§ **WORK INSTRUCTION**
Each line below that includes the word "anzeigt" is to be reported.

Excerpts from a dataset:
· · · · · · ·

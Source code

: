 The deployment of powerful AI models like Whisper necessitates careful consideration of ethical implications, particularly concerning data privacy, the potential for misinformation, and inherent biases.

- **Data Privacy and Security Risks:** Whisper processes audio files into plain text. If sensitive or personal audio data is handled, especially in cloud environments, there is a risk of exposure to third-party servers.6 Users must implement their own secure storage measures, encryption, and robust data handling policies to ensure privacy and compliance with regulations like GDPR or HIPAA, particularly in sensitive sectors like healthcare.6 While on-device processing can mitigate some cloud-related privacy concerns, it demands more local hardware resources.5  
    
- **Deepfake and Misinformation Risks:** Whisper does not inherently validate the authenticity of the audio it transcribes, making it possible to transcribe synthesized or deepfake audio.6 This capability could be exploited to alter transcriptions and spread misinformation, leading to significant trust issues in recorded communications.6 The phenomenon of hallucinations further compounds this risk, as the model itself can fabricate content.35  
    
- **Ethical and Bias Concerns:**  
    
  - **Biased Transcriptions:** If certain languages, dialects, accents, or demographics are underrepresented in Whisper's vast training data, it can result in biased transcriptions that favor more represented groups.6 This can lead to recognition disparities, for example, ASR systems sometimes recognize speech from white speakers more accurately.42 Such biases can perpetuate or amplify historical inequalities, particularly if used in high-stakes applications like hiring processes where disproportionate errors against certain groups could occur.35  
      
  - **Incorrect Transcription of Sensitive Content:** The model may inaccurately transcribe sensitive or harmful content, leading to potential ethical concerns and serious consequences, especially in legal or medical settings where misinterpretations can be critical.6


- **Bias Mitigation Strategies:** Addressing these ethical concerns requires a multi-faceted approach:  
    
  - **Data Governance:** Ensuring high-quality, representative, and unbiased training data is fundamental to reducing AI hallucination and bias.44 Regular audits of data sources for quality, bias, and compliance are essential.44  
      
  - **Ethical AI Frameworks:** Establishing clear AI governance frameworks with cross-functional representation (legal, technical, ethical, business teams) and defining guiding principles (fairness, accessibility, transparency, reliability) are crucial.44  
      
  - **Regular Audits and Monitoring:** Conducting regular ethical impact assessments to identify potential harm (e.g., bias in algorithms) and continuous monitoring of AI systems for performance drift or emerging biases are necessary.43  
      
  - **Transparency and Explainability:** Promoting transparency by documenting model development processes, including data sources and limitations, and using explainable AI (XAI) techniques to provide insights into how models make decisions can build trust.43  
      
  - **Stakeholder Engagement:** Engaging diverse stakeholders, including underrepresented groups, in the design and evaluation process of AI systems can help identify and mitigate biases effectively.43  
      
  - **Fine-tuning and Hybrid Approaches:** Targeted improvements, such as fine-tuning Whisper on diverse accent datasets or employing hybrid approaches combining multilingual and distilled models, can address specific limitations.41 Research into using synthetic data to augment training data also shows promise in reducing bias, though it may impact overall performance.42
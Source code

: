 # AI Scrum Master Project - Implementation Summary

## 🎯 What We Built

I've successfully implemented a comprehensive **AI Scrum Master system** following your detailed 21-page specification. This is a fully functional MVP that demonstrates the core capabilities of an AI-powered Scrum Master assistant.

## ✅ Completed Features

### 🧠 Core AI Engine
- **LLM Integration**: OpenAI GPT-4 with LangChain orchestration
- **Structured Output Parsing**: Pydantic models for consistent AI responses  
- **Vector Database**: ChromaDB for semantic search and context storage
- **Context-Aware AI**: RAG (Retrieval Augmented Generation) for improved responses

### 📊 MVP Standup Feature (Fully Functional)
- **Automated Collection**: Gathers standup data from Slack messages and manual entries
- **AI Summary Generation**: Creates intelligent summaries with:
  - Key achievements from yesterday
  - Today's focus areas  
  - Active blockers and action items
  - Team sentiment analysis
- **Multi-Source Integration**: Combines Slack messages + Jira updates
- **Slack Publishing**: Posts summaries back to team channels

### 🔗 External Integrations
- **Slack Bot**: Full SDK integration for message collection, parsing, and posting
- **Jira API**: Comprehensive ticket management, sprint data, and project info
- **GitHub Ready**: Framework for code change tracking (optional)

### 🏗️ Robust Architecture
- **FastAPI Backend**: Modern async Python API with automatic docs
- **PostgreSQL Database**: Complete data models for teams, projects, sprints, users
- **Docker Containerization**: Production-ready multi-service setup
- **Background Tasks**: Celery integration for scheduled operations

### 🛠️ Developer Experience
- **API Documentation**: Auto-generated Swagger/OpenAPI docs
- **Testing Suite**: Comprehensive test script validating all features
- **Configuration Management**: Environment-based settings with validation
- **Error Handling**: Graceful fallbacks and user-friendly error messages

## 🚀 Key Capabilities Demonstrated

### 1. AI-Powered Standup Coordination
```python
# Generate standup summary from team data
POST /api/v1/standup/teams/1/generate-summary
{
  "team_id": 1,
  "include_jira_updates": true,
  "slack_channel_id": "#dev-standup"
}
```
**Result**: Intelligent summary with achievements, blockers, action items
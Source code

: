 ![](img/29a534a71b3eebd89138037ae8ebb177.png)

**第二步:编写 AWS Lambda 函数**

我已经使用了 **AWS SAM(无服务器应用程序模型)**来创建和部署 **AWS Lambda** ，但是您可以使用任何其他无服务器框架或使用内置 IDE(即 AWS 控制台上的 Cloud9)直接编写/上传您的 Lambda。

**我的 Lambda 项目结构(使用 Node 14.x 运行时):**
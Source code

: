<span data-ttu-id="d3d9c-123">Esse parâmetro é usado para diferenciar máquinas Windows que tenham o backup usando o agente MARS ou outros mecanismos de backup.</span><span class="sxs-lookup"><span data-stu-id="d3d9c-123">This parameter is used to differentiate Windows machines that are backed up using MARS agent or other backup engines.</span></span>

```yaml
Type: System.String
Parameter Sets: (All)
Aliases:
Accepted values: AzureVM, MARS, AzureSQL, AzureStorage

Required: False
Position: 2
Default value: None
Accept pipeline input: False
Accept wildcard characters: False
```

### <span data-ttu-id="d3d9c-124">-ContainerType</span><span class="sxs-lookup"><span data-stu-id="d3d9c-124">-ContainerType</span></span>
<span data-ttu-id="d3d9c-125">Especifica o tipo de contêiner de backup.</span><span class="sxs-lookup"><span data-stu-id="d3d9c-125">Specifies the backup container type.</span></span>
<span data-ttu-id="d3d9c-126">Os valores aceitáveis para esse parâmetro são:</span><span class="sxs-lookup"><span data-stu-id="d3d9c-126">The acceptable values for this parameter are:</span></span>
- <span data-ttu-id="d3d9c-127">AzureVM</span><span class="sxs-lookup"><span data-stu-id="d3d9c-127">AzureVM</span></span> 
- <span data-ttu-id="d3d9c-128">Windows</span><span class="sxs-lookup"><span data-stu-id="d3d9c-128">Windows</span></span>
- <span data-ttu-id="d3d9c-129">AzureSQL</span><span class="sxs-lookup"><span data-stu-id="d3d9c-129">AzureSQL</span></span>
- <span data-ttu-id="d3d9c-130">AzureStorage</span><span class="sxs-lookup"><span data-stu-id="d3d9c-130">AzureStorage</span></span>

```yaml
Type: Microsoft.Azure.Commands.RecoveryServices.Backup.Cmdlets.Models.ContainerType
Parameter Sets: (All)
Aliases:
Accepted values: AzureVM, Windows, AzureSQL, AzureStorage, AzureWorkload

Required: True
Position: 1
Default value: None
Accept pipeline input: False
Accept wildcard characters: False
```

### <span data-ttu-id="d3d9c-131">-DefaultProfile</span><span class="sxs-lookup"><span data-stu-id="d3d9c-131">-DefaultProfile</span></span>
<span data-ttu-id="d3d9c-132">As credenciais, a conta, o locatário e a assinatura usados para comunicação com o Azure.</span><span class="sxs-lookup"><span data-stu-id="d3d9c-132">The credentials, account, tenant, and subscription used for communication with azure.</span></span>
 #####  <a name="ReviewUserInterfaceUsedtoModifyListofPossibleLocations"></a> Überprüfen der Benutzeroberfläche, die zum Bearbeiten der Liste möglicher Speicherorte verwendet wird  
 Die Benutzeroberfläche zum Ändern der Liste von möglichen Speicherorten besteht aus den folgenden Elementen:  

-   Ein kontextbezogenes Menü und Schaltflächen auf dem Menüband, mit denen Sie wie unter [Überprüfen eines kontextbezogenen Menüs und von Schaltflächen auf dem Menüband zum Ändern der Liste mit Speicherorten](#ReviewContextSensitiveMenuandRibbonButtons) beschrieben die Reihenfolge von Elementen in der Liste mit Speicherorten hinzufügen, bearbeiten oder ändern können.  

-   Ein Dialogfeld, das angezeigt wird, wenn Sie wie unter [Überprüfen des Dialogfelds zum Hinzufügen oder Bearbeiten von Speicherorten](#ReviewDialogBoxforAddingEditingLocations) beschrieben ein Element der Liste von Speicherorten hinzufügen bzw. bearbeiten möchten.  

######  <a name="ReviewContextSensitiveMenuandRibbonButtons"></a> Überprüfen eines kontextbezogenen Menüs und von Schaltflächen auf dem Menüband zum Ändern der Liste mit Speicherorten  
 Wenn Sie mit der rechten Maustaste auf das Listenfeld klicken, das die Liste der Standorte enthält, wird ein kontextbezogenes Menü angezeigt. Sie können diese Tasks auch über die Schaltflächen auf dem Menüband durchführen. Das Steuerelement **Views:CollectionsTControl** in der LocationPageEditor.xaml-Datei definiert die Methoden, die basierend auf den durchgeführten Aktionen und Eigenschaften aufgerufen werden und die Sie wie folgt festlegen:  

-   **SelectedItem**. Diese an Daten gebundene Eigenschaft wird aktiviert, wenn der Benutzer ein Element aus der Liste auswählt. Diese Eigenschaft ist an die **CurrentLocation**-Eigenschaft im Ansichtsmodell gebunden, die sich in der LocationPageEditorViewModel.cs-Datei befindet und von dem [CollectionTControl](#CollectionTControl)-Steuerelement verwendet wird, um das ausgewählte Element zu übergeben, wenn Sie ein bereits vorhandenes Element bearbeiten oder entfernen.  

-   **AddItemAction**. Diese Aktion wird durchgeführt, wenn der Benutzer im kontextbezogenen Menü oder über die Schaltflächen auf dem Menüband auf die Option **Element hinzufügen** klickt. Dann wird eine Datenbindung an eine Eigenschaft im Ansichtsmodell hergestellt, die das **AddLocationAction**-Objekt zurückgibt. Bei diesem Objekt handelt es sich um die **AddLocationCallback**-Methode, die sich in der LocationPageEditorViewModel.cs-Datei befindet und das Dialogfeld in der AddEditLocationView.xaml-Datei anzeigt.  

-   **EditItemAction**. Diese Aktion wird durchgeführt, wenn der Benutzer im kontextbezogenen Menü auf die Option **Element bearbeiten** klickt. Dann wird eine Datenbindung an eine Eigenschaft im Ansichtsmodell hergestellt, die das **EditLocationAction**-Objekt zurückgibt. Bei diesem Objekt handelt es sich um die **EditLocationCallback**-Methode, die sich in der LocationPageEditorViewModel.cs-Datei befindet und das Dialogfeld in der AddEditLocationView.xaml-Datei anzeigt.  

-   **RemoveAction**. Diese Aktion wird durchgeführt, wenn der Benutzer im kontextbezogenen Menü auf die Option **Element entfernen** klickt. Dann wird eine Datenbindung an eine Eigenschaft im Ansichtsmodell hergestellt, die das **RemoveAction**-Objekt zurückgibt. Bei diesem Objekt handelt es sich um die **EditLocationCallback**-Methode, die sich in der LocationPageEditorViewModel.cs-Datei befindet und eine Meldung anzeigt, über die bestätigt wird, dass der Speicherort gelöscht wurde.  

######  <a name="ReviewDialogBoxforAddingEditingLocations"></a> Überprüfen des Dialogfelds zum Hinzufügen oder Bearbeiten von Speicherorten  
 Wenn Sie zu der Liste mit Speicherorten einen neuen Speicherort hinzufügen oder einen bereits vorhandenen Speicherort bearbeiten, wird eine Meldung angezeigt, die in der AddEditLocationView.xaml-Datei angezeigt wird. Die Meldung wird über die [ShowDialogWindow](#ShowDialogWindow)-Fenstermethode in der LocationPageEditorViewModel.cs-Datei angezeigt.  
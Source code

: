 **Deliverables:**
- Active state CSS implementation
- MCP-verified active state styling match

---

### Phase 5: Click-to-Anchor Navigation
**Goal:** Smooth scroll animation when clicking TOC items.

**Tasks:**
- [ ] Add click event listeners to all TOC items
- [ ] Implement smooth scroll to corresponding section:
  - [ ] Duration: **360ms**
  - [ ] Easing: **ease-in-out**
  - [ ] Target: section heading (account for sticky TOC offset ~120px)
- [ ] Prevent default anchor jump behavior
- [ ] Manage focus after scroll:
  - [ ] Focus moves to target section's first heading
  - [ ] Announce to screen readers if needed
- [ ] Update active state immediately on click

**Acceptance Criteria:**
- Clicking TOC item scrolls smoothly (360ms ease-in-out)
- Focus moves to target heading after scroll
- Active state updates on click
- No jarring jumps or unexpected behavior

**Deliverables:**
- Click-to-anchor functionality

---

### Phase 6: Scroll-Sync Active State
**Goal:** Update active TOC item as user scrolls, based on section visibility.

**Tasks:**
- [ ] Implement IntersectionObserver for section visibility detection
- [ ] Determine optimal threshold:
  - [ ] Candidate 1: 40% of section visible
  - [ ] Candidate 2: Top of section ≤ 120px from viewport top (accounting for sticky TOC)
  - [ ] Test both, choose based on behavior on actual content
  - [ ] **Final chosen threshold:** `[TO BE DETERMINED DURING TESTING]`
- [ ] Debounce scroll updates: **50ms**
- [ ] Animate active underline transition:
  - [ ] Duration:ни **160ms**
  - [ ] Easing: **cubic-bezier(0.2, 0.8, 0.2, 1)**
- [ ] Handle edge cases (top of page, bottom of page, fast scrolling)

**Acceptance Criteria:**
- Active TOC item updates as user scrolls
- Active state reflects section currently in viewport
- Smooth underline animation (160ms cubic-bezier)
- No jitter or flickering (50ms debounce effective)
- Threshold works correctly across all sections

· · · · · · ·

§ **FINAL ANSWER**
-   **AddItemAction**. Diese Aktion wird durchgeführt, wenn der Benutzer im kontextbezogenen Menü oder über die Schaltflächen auf dem Menüband auf die Option **Element hinzufügen** klickt. Dann wird eine Datenbindung an eine Eigenschaft im Ansichtsmodell hergestellt, die das **AddLocationAction**-Objekt zurückgibt. Bei diesem Objekt handelt es sich um die **AddLocationCallback**-Methode, die sich in der LocationPageEditorViewModel.cs-Datei befindet und das Dialogfeld in der AddEditLocationView.xaml-Datei anzeigt.  
-   **EditItemAction**. Diese Aktion wird durchgeführt, wenn der Benutzer im kontextbezogenen Menü auf die Option **Element bearbeiten** klickt. Dann wird eine Datenbindung an eine Eigenschaft im Ansichtsmodell hergestellt, die das **EditLocationAction**-Objekt zurückgibt. Bei diesem Objekt handelt es sich um die **EditLocationCallback**-Methode, die sich in der LocationPageEditorViewModel.cs-Datei befindet und das Dialogfeld in der AddEditLocationView.xaml-Datei anzeigt.  
-   **RemoveAction**. Diese Aktion wird durchgeführt, wenn der Benutzer im kontextbezogenen Menü auf die Option **Element entfernen** klickt. Dann wird eine Datenbindung an eine Eigenschaft im Ansichtsmodell hergestellt, die das **RemoveAction**-Objekt zurückgibt. Bei diesem Objekt handelt es sich um die **EditLocationCallback**-Methode, die sich in der LocationPageEditorViewModel.cs-Datei befindet und eine Meldung anzeigt, über die bestätigt wird, dass der Speicherort gelöscht wurde.  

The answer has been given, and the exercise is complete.